Activity:
All the entries need to be quoted exactly, apart from the pictures, which you should drop.

Input for this task:
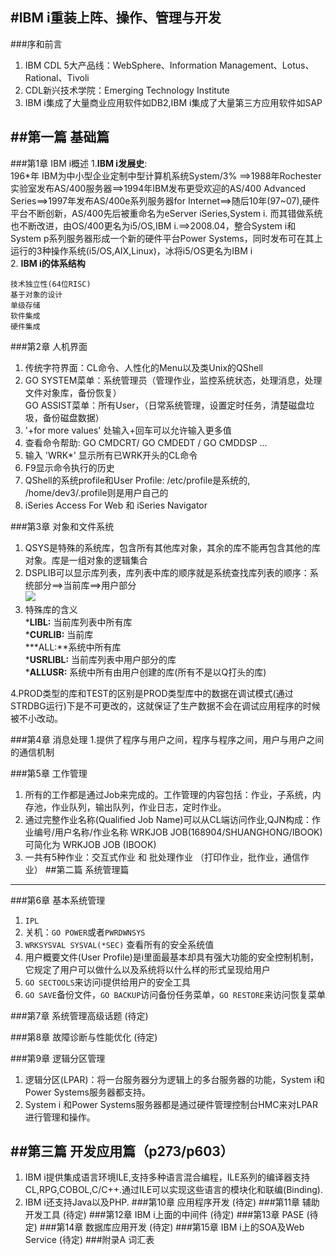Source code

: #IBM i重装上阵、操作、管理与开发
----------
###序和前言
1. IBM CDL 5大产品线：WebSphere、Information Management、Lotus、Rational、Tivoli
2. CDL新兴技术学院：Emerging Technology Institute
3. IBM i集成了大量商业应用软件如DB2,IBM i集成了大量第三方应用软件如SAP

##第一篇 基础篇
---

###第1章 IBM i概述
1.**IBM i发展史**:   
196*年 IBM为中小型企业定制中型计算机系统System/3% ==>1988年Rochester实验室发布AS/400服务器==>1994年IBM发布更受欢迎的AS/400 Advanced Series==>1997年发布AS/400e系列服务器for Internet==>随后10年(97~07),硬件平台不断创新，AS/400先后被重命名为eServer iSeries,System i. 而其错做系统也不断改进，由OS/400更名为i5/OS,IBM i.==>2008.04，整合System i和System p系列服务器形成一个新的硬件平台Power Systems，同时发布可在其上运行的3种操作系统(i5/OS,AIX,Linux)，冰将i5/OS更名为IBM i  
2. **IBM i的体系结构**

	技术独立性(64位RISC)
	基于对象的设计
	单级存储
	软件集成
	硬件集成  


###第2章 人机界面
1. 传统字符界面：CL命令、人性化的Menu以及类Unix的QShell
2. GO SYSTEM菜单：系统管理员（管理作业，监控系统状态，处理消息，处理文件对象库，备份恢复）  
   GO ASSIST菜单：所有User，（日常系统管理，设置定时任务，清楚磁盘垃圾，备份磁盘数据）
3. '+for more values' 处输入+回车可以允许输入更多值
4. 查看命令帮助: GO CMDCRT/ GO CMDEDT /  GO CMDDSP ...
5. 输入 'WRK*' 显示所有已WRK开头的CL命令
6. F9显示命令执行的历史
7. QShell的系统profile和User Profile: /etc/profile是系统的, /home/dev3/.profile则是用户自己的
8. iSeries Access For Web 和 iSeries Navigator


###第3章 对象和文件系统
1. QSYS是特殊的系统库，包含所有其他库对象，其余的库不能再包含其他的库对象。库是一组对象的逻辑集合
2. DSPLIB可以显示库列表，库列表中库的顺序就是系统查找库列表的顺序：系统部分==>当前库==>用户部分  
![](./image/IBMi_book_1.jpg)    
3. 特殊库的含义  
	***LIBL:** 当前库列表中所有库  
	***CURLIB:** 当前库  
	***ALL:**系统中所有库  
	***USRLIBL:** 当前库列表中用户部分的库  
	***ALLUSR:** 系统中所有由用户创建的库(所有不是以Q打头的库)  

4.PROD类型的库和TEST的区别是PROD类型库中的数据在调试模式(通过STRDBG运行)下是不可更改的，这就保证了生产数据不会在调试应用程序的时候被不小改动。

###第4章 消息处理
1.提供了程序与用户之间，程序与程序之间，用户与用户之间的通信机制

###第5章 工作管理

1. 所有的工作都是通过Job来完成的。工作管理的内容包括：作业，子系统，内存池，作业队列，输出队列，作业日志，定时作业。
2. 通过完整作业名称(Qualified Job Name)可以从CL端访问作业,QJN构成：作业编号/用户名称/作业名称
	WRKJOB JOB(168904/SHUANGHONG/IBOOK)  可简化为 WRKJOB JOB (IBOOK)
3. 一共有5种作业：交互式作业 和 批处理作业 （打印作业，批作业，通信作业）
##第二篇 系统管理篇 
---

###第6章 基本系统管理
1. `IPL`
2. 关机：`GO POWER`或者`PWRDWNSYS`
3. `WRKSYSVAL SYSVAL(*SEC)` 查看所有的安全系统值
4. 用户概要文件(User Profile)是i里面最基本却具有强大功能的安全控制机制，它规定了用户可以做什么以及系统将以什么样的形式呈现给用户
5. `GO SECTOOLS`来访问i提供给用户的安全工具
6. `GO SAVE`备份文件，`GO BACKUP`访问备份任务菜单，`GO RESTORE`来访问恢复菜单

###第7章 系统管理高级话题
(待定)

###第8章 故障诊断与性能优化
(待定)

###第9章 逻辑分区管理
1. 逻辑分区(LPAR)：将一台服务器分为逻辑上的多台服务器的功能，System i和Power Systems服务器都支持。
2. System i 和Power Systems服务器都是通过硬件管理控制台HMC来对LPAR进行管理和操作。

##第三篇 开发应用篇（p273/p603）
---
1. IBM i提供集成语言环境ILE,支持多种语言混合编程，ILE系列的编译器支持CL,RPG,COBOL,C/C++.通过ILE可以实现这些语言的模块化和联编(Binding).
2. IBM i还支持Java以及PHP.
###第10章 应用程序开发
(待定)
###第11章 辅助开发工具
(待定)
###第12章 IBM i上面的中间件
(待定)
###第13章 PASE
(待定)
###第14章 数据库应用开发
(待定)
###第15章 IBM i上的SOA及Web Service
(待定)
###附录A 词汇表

Response to the exercise:
Source code

: #IBM i重装上阵、操作、管理与开发
----------
###序和前言
1. IBM CDL 5大产品线：WebSphere、Information Management、Lotus、Rational、Tivoli
2. CDL新兴技术学院：Emerging Technology Institute
3. IBM i集成了大量商业应用软件如DB2,IBM i集成了大量第三方应用软件如SAP

##第一篇 基础篇
---

###第1章 IBM i概述
1.**IBM i发展史**:   
196*年 IBM为中小型企业定制中型计算机系统System/3% ==>1988年Rochester实验室发布AS/400服务器==>1994年IBM发布更受欢迎的AS/400 Advanced Series==>1997年发布AS/400e系列服务器for Internet==>随后10年(97~07),硬件平台不断创新，AS/400先后被重命名为eServer iSeries,System i. 而其错做系统也不断改进，由OS/400更名为i5/OS,IBM i.==>2008.04，整合System i和System p系列服务器形成一个新的硬件平台Power Systems，同时发布可在其上运行的3种操作系统(i5/OS,AIX,Linux)，冰将i5/OS更名为IBM i  
2. **IBM i的体系结构**

	技术独立性(64位RISC)
	基于对象的设计
	单级存储
	软件集成
	硬件集成  


###第2章 人机界面
1. 传统字符界面：CL命令、人性化的Menu以及类Unix的QShell
2. GO SYSTEM菜单：系统管理员（管理作业，监控系统状态，处理消息，处理文件对象库，备份恢复）  
   GO ASSIST菜单：所有User，（日常系统管理，设置定时任务，清楚磁盘垃圾，备份磁盘数据）
3. '+for more values' 处输入+回车可以允许输入更多值
4. 查看命令帮助: GO CMDCRT/ GO CMDEDT /  GO CMDDSP ...
5. 输入 'WRK*' 显示所有已WRK开头的CL命令
6. F9显示命令执行的历史
7. QShell的系统profile和User Profile: /etc/profile是系统的, /home/dev3/.profile则是用户自己的
8. iSeries Access For Web 和 iSeries Navigator


###第3章 对象和文件系统
1. QSYS是特殊的系统库，包含所有其他库对象，其余的库不能再包含其他的库对象。库是一组对象的逻辑集合
2. DSPLIB可以显示库列表，库列表中库的顺序就是系统查找库列表的顺序：系统部分==>当前库==>用户部分  
![](./image/IBMi_book_1.jpg)    
3. 特殊库的含义  
	***LIBL:** 当前库列表中所有库  
	***CURLIB:** 当前库  
	***ALL:**系统中所有库  
	***USRLIBL:** 当前库列表中用户部分的库  
	***ALLUSR:** 系统中所有由用户创建的库(所有不是以Q打头的库)  

4.PROD类型的库和TEST的区别是PROD类型库中的数据在调试模式(通过STRDBG运行)下是不可更改的，这就保证了生产数据不会在调试应用程序的时候被不小改动。

###第4章 消息处理
1.提供了程序与用户之间，程序与程序之间，用户与用户之间的通信机制

###第5章 工作管理

1. 所有的工作都是通过Job来完成的。工作管理的内容包括：作业，子系统，内存池，作业队列，输出队列，作业日志，定时作业。
2. 通过完整作业名称(Qualified Job Name)可以从CL端访问作业,QJN构成：作业编号/用户名称/作业名称
	WRKJOB JOB(168904/SHUANGHONG/IBOOK)  可简化为 WRKJOB JOB (IBOOK)
3. 一共有5种作业：交互式作业 和 批处理作业 （打印作业，批作业，通信作业）
##第二篇 系统管理篇 
---

###第6章 基本系统管理
1. `IPL`
2. 关机：`GO POWER`或者`PWRDWNSYS`
3. `WRKSYSVAL SYSVAL(*SEC)` 查看所有的安全系统值
4. 用户概要文件(User Profile)是i里面最基本却具有强大功能的安全控制机制，它规定了用户可以做什么以及系统将以什么样的形式呈现给用户
5. `GO SECTOOLS`来访问i提供给用户的安全工具
6. `GO SAVE`备份文件，`GO BACKUP`访问备份任务菜单，`GO RESTORE`来访问恢复菜单

###第7章 系统管理高级话题
(待定)

###第8章 故障诊断与性能优化
(待定)

###第9章 逻辑分区管理
1. 逻辑分区(LPAR)：将一台服务器分为逻辑上的多台服务器的功能，System i和Power Systems服务器都支持。
2. System i 和Power Systems服务器都是通过硬件管理控制台HMC来对LPAR进行管理和操作。

##第三篇 开发应用篇（p273/p603）
---
1. IBM i提供集成语言环境ILE,支持多种语言混合编程，ILE系列的编译器支持CL,RPG,COBOL,C/C++.通过ILE可以实现这些语言的模块化和联编(Binding).
2. IBM i还支持Java以及PHP.
###第10章 应用程序开发
(待定)
###第11章 辅助开发工具
(待定)
###第12章 IBM i上面的中间件
(待定)
###第13章 PASE
(待定)
###第14章 数据库应用开发
(待定)
###第15章 IBM i上的SOA及Web Service
(待定)
###附录A 词汇表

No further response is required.